After coming back from a long holiday, stretching from the end of exams to Jan. 5, the general conclusion that I’ve heard from most students is: “what break?” The average three weeks off gives a total of 504 hours of productivity, relaxation and reunion (or procrastination and hibernation for those I’ve talked to).
While looking back and realizing I didn’t capitalize on the hundreds of hours at my disposal over the winter break, I think the same can be said for the year itself, which I’m sure is relevant to many others as well. 2014 is over, and along with it went 8,736 hours and 524,160 open minutes. That’s not to say our collective years have been wasted.
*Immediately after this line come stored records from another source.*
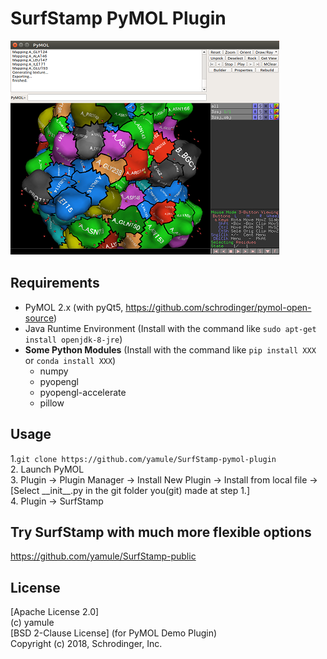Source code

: # SurfStamp PyMOL Plugin

![example](https://raw.githubusercontent.com/yamule/SurfStamp-pymol-plugin/master/image/screenshot.png)　　
## Requirements

 - PyMOL 2.x (with pyQt5, https://github.com/schrodinger/pymol-open-source)  
 -  Java Runtime Environment (Install with the command like `sudo apt-get install openjdk-8-jre`)  
 - **Some Python Modules** (Install with the command like `pip install XXX` or `conda install XXX`)  
    - numpy  
    - pyopengl  
    - pyopengl-accelerate  
    - pillow  


## Usage
1.`git clone https://github.com/yamule/SurfStamp-pymol-plugin`  
2. Launch PyMOL  
3. Plugin -> Plugin Manager -> Install New Plugin -> Install from local file -> [Select \_\_init\_\_.py in the git folder you(git) made at step 1.]   
4. Plugin -> SurfStamp  


## Try SurfStamp with much more flexible options
https://github.com/yamule/SurfStamp-public  


## License
[Apache License 2.0]  
(c) yamule  
[BSD 2-Clause License] (for PyMOL Demo Plugin)    
Copyright (c) 2018, Schrodinger, Inc.
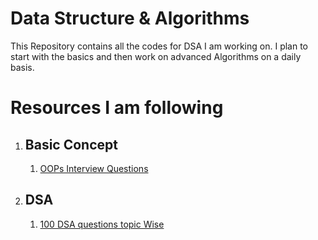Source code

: # Data Structure & Algorithms


This Repository contains all the codes for DSA I am working on. I plan to start with the basics and then work on advanced Algorithms on a daily basis.





# Resources I am following

1) ## Basic Concept
    1) [OOPs Interview Questions](https://www.geeksforgeeks.org/oops-interview-questions/?ref=lbps)

2) ## DSA
    1) [100 DSA questions topic Wise](https://www.geeksforgeeks.org/top-100-data-structure-and-algorithms-dsa-interview-questions-topic-wise/)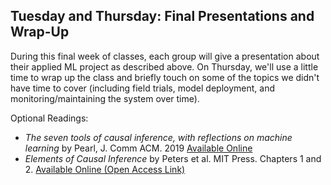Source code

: 
## Tuesday and Thursday: Final Presentations and Wrap-Up
During this final week of classes, each group will give a presentation about their applied ML project as described above. On Thursday, we'll use a little time to wrap up the class and briefly touch on some of the topics we didn't have time to cover (including field trials, model deployment, and monitoring/maintaining the system over time). 

Optional Readings:
- *The seven tools of causal inference, with reflections on machine learning* by Pearl, J. Comm ACM. 2019 [Available Online](PearlCausality.pdf)
- *Elements of Causal Inference* by Peters et al. MIT Press. Chapters 1 and 2. [Available Online (Open Access Link)](https://mitpress.mit.edu/books/elements-causal-inference)
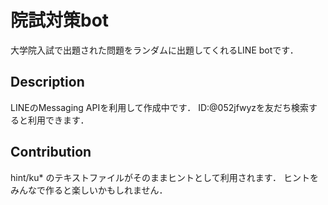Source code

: 院試対策bot
====

大学院入試で出題された問題をランダムに出題してくれるLINE botです．

## Description

LINEのMessaging APIを利用して作成中です．
ID:@052jfwyzを友だち検索すると利用できます．

## Contribution

hint/ku* のテキストファイルがそのままヒントとして利用されます．
ヒントをみんなで作ると楽しいかもしれません．
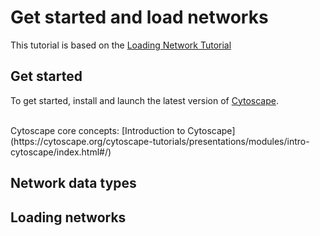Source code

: # Get started and load networks

This tutorial is based on the [Loading Network Tutorial](https://cytoscape.org/cytoscape-tutorials/protocols/loading-networks/#/)

## Get started
To get started, install and launch the latest version of [Cytoscape](https://cytoscape.org/).
<br>

<br>
Cytoscape core concepts: [Introduction to Cytoscape](https://cytoscape.org/cytoscape-tutorials/presentations/modules/intro-cytoscape/index.html#/)


## Network data types

## Loading networks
Beyond looking forward in terms of resolutions and goal-setting for the year ahead, allowing adequate time to reflect on the ‘year that was’ is important as well.
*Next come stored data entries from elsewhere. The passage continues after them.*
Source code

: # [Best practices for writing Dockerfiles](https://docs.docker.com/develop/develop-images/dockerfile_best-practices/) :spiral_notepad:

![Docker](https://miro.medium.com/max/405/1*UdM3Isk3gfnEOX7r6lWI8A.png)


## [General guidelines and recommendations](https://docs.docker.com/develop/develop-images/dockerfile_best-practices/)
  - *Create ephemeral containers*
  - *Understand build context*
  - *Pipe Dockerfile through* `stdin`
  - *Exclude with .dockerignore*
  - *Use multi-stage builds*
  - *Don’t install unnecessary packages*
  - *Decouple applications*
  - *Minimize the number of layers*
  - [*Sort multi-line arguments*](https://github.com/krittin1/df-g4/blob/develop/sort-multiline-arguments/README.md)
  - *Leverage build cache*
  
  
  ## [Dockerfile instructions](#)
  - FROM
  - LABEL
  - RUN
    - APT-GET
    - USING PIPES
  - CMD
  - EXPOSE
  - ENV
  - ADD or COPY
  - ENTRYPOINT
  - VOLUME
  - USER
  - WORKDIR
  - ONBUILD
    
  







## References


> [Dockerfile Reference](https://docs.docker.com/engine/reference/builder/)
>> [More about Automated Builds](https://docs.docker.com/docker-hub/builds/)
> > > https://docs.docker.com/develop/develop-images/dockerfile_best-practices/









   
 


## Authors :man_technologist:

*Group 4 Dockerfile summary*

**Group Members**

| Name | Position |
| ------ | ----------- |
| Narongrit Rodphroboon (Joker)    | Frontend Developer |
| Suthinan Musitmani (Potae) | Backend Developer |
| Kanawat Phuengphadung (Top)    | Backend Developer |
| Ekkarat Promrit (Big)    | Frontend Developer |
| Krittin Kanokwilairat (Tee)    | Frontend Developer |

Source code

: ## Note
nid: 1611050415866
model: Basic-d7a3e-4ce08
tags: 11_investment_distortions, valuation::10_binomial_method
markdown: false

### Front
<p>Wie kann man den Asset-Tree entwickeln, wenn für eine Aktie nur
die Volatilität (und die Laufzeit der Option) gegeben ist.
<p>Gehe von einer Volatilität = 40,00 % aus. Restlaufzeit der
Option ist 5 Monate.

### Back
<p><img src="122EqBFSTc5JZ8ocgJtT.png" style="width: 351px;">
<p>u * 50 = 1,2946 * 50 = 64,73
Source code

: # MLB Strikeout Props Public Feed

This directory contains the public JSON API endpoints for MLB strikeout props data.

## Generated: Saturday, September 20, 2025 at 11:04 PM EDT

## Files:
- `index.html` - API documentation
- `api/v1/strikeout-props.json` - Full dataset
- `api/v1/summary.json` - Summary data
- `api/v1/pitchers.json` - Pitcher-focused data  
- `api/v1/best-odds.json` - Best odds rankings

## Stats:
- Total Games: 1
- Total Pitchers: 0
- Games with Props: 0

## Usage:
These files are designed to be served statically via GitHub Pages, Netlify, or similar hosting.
While it may be inevitable that some ‘bucket-list’ ambitions get pushed back another year, it’s seem more important to make sure that you are satisfied with the fading year. Not necessarily with what you did, but how you did it.
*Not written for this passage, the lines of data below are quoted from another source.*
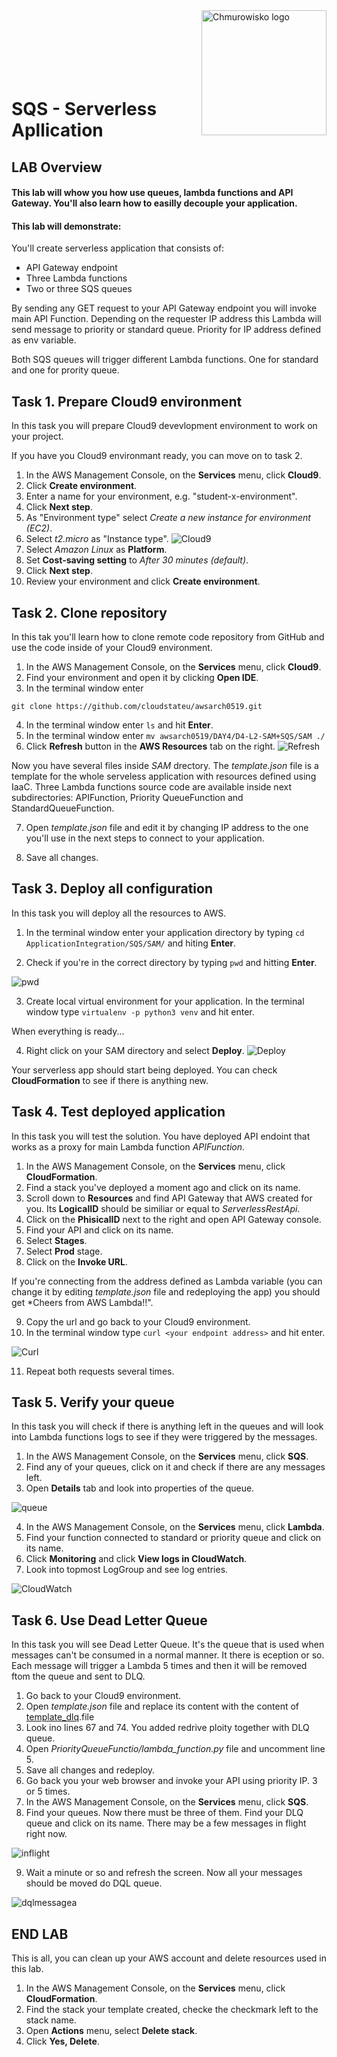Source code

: <img src="../../img/logo.png" alt="Chmurowisko logo" width="200" align="right">
<br><br>
<br><br>
<br><br>

# SQS - Serverless Apllication

## LAB Overview

#### This lab will whow you how use queues, lambda functions and API Gateway. You'll also learn how to easilly decouple your application.

#### This lab will demonstrate:

You'll create serverless application that consists of:
* API Gateway endpoint
* Three Lambda functions
* Two or three SQS queues

By sending any GET request to your API Gateway endpoint you will invoke main API Function. Depending on the requester IP address this Lambda will send message to priority or standard queue. Priority for IP address defined as env variable.

Both SQS queues will trigger different Lambda functions. One for standard and one for prority queue.

## Task 1. Prepare Cloud9 environment

In this task you will prepare Cloud9 devevlopment environment to work on your project.

If you have you Cloud9 environmant ready, you can move on to task 2.

1. In the AWS Management Console, on the **Services** menu, click **Cloud9**.
2. Click **Create environment**.
3. Enter a name for your environment, e.g. "student-x-environment".
4. Click **Next step**.
5. As "Environment type" select *Create a new instance for environment (EC2)*.
6. Select *t2.micro* as "Instance type".
![Cloud9](img/cloud9_settings.png)
7. Select *Amazon Linux* as **Platform**.
8. Set **Cost-saving setting** to *After 30 minutes (default)*.
9. Click **Next step**.
10. Review your environment and click **Create environment**.

## Task 2. Clone repository

In this tak you'll learn how to clone remote code repository from GitHub and use the code inside of your Cloud9 environment.

1. In the AWS Management Console, on the **Services** menu, click **Cloud9**.
2. Find your environment and open it by clicking **Open IDE**.
3. In the terminal window enter

``git clone https://github.com/cloudstateu/awsarch0519.git``

4. In the terminal window enter ``ls`` and hit **Enter**.
5. In the terminal window enter ``mv awsarch0519/DAY4/D4-L2-SAM+SQS/SAM ./``
6. Click **Refresh** button in the **AWS Resources** tab on the right.
![Refresh](img/SAMRefresh.png)

Now you have several files inside *SAM* drectory. The *template.json* file is a template for the whole serveless application with resources defined using IaaC.
Three Lambda functions source code are available inside next subdirectories: APIFunction, Priority QueueFunction and StandardQueueFunction.

7. Open *template.json* file and edit it by changing IP address to the one you'll use in the next steps to connect to your application.

8. Save all changes.
## Task 3. Deploy all configuration

In this task you will deploy all the resources to AWS.

1. In the terminal window enter your application directory by typing
``cd ApplicationIntegration/SQS/SAM/``
and hiting **Enter**.

2. Check if you're in the correct directory by typing
``pwd`` and hitting **Enter**.

![pwd](img/pwd.png)

3. Create local virtual environment for your application. In the terminal window type
``virtualenv -p python3 venv``
and hit enter.

When everything is ready...

4. Right click on your SAM directory and select **Deploy**.
![Deploy](img/deploy.png)

Your serverless app should start being deployed. You can check **CloudFormation** to see if there is anything new.

## Task 4. Test deployed application

In this task you will test the solution. You have deployed API endoint that works as a proxy for main Lambda function *APIFunction*.

1. In the AWS Management Console, on the **Services** menu, click **CloudFormation**.
2. Find a stack you've deployed a moment ago and click on its name.
3. Scroll down to **Resources** and find API Gateway that AWS created for you. Its **LogicalID** should be similiar or equal to *ServerlessRestApi*.
4. Click on the **PhisicalID** next to the right and open API Gateway console.
5. Find your API and click on its name.
6. Select **Stages**.
7. Select **Prod** stage.
8. Click on the **Invoke URL**.

If you're connecting from the address defined as Lambda variable (you can change it by editing *template.json* file and redeploying the app) you should get *Cheers from AWS Lambda!!".

9. Copy the url and go back to your Cloud9 environment.
10. In the terminal window type
``curl <your endpoint address>``
and hit enter.

![Curl](img/curl.png)

11. Repeat both requests several times.

## Task 5. Verify your queue 

In this task you will check if there is anything left in the queues and will look into Lambda functions logs to see if they were triggered by the messages.

1. In the AWS Management Console, on the **Services** menu, click **SQS**.
2. Find any of your queues, click on it and check if there are any messages left.
3. Open **Details** tab and look into properties of the queue.

![queue](img/quque_properties.png)

4. In the AWS Management Console, on the **Services** menu, click **Lambda**.
5. Find your function connected to standard or priority queue and click on its name.
6. Click **Monitoring** and click **View logs in CloudWatch**.
7. Look into topmost LogGroup and see log entries.

![CloudWatch](img/log_entries.png)

## Task 6. Use Dead Letter Queue

In this task you will see Dead Letter Queue. It's the queue that is used when messages can't be consumed in a normal manner. It there is eception or so. Each message will trigger a Lambda 5 times and then it will be removed ftom the queue and sent to DLQ.

1. Go back to your Cloud9 environment.
2. Open *template.json* file and replace its content with the content of [template_dlq](SAM/template_dlq.yaml).file
3. Look ino lines 67 and 74. You added redrive ploity together with DLQ queue.
4. Open *PriorityQueueFunctio/lambda_function.py* file and uncomment line 5.
5. Save all changes and redeploy.
6. Go back you your web browser and invoke your API using priority IP. 3 or 5 times.
7. In the AWS Management Console, on the **Services** menu, click **SQS**.
8. Find your queues. Now there must be three of them. Find your DLQ queue and click on its name. There may be a few messages in flight right now.

![inflight](img/inflight.png)

9. Wait a minute or so and refresh the screen. Now all your messages should be moved do DQL queue.

![dqlmessagea](img/dlq_messages.png)


## 

## END LAB

This is all, you can clean up your AWS account and delete resources used in this lab.

1. In the AWS Management Console, on the **Services** menu, click **CloudFormation**.
2. Find the stack your template created, checke the checkmark left to the stack name.
3. Open **Actions** menu, select **Delete stack**.
4. Click **Yes, Delete**.

<br><br>
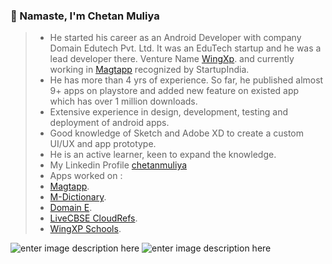 ### 🙏 Namaste, I'm Chetan Muliya

> - He started his career as an Android Developer with company Domain Edutech Pvt. Ltd. It was an EduTech startup and he was a lead developer there. Venture Name [WingXp](https://www.wingxp.com/). and currently working in [Magtapp](https://magtapp.com/new/) recognized by StartupIndia.
> - He has more than 4 yrs of experience. So far, he published almost 9+ apps on playstore and added new feature on existed app which has over 1 million downloads.
> - Extensive  experience in design, development, testing and deployment of android apps.
> - Good knowledge of Sketch and Adobe XD to create a custom UI/UX and app prototype.
> - He is an active learner, keen to expand the knowledge. 
> - My Linkedin Profile [chetanmuliya](https://www.linkedin.com/in/chetan-muliya-398a0bb2/)
> - Apps worked on :
> -  [Magtapp](https://play.google.com/store/apps/details?id=com.olm.magtapp). 
> -  [M-Dictionary](https://play.google.com/store/apps/details?id=com.m.dictionary).
> -  [Domain E](https://play.google.com/store/apps/details?id=com.detpl.domaine.smartcbse).
> -  [LiveCBSE CloudRefs](https://play.google.com/store/apps/details?id=in.domaine.wingxp.newlivecbseapp2).
> -  [WingXP Schools](https://play.google.com/store/apps/details?id=in.domaine.wingxp.school).

![enter image description here](https://github-readme-stats.vercel.app/api?username=chetanmuliya&&show_icons=true&title_color=ffffff&icon_color=bb2acf&text_color=daf7dc&bg_color=151515) 
![enter image description here](https://github-readme-stats.vercel.app/api/top-langs/?username=chetanmuliya&amp;theme=dark&amp;hide_langs_below=1&amp;bg_color=002366&amp;icon_color=87ceeb&amp;text_color=daf7dc&amp;title_color=ffffff)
Moving from the individual to the cultural, I shudder at the thought of what might be written in history textbooks decades from now. Certainly, even lists and reflections written in the present don’t bode well for any sense of generational sophistication or enlightenment.
Looking at Elite Daily’s article “100 Basic Things That Perfectly Sum Up The Year 2014”, among the top rankings are pumpkin spice lattes, Tinder, wine ice cream and selfies.
There’s arguably nothing inherently wrong with anything on the list (except the selfies, of course) but they can certainly not be accredited as civilizational accomplishments. Perhaps our society has reached a crossroads at which we must decide what is real,what is fake and what is important versus what is superfluous?
I want 2014 to be remembered for the Rosetta mission, for Canada building the first museum dedicated solely to human rights in Winnipeg, and for the rallying and support of Canadians after a potentially sensational and alarmist attack on our capital.
2013 probably wasn’t much better in terms of cultural advancement, and for all I know there may have been an article published in 1920 that articulated “showing your ankles” as the year’s summative accomplishment, but more importantly, in these beginning moments of 2015, we as individuals have the ability to decide how people will refer to our ‘time in the spotlight’ as the dominant, active generation.
I think we need to do far more than simply look at a pre-generated Facebook “yearbook” to adequately conclude our year. We need to reflect and think hard about what each one of us did with the endless opportunities 2014 brought. I’m not referring to job promotions, paying off student debt, or improving our grades, but instead, whether we made the decision to be happy each and every one of the 365 gifts of 2014.